Material provided:
-=-=-
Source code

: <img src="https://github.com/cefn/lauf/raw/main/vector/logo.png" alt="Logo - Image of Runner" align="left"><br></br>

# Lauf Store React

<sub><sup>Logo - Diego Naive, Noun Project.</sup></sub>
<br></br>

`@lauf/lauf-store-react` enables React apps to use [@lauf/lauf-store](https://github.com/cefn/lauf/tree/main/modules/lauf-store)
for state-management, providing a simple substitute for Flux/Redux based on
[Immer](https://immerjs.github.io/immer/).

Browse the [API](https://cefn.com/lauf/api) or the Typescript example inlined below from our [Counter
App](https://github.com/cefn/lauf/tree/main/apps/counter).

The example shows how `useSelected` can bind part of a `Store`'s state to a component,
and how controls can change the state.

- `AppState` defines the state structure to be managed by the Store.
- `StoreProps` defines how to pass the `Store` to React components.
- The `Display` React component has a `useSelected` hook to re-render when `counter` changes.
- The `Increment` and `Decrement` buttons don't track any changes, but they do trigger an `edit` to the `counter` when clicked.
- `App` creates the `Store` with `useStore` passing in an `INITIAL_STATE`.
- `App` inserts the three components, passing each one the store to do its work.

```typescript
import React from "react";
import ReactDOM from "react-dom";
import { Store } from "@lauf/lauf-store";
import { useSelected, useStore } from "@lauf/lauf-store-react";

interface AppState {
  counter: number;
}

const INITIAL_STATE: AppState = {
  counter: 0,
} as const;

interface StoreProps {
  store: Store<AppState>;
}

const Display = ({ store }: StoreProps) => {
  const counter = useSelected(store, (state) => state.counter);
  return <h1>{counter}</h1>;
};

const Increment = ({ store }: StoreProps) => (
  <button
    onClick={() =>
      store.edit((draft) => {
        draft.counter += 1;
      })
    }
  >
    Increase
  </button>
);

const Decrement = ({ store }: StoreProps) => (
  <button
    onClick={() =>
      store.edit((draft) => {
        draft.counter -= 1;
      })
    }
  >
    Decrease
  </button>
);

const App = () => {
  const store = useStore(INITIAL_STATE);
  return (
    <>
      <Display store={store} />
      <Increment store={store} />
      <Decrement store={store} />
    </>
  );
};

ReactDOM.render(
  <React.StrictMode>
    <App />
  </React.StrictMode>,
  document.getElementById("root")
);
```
-=-=-
Work required: Retype every entry above, word for word.

Answer to the problem:
Source code

: <img src="https://github.com/cefn/lauf/raw/main/vector/logo.png" alt="Logo - Image of Runner" align="left"><br></br>

# Lauf Store React

<sub><sup>Logo - Diego Naive, Noun Project.</sup></sub>
<br></br>

`@lauf/lauf-store-react` enables React apps to use [@lauf/lauf-store](https://github.com/cefn/lauf/tree/main/modules/lauf-store)
for state-management, providing a simple substitute for Flux/Redux based on
[Immer](https://immerjs.github.io/immer/).

Browse the [API](https://cefn.com/lauf/api) or the Typescript example inlined below from our [Counter
App](https://github.com/cefn/lauf/tree/main/apps/counter).

The example shows how `useSelected` can bind part of a `Store`'s state to a component,
and how controls can change the state.

- `AppState` defines the state structure to be managed by the Store.
- `StoreProps` defines how to pass the `Store` to React components.
- The `Display` React component has a `useSelected` hook to re-render when `counter` changes.
- The `Increment` and `Decrement` buttons don't track any changes, but they do trigger an `edit` to the `counter` when clicked.
- `App` creates the `Store` with `useStore` passing in an `INITIAL_STATE`.
- `App` inserts the three components, passing each one the store to do its work.

```typescript
import React from "react";
import ReactDOM from "react-dom";
import { Store } from "@lauf/lauf-store";
import { useSelected, useStore } from "@lauf/lauf-store-react";

interface AppState {
  counter: number;
}

const INITIAL_STATE: AppState = {
  counter: 0,
} as const;

interface StoreProps {
  store: Store<AppState>;
}

const Display = ({ store }: StoreProps) => {
  const counter = useSelected(store, (state) => state.counter);
  return <h1>{counter}</h1>;
};

const Increment = ({ store }: StoreProps) => (
  <button
    onClick={() =>
      store.edit((draft) => {
        draft.counter += 1;
      })
    }
  >
    Increase
  </button>
);

const Decrement = ({ store }: StoreProps) => (
  <button
    onClick={() =>
      store.edit((draft) => {
        draft.counter -= 1;
      })
    }
  >
    Decrease
  </button>
);

const App = () => {
  const store = useStore(INITIAL_STATE);
  return (
    <>
      <Display store={store} />
      <Increment store={store} />
      <Decrement store={store} />
    </>
  );
};

ReactDOM.render(
  <React.StrictMode>
    <App />
  </React.StrictMode>,
  document.getElementById("root")
);
```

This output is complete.